You know ecommerce is insanely huge and fully ingrained in daily life in China when the country’s second largest online store booked US$71.6 billion in purchases in the past year. That’s the figure revealed today by JD, the closest competitor to Alibaba, in its newest earnings report.
Alibaba, which posted financials a few weeks earlier, is well ahead with a total of about US$460 billion worth of purchases on its Chinese shopping marketplaces in 2015. JD now has 155 million active shoppers who collectively placed 1.26 billion fulfilled orders in 2015.
JD, which differs from Alibaba in that it mostly ships items to shoppers from its own inventory rather than relying on a huge network of merchants, says that its 2015 expenditure tally was up 78 percent on 2014’s. The ecommerce firm, in which WeChat maker Tencent has a 20 percent stake, now has 155 million annual active customers, up from just over 90 million back in 2014.
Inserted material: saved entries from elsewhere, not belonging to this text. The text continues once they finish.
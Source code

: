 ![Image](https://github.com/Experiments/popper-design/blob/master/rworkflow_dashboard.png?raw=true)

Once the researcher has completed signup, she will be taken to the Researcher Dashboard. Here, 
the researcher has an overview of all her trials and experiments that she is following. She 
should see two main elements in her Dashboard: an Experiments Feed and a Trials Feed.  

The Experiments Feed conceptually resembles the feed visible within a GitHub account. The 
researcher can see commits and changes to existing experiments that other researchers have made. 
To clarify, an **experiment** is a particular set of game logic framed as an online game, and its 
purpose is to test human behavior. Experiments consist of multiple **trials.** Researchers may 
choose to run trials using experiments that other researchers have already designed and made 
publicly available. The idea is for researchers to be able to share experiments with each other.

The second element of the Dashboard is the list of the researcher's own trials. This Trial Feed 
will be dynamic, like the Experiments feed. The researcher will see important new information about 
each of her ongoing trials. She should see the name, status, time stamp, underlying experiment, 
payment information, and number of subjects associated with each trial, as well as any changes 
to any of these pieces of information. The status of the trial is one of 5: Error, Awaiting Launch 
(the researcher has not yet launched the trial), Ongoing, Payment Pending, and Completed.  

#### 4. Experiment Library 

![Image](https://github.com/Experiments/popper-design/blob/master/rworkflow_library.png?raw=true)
They collectively placed 1.26 billion orders that were fulfilled in 2015, which nearly doubled from the prior 12-month period.
Ecommerce spending in China this year is expected to inch past US$900 billion, says Emarketer. The data revealed by Alibaba and JD, which together account for a very sizeable chunk of online shopping in China, seems to support that projection. By 2017, China’s appetite for buying stuff online will sail past a trillion, and it’ll be worth about US$1.57 trillion by 2018.
Amazon does not reveal consumer expenditure figures – known in the industry as gross merchandise volume, or GMV – which makes it hard to see how Alibaba and JD stack up against the US-based ecommerce giant. Amazon operates in China, but it’s a minor player there.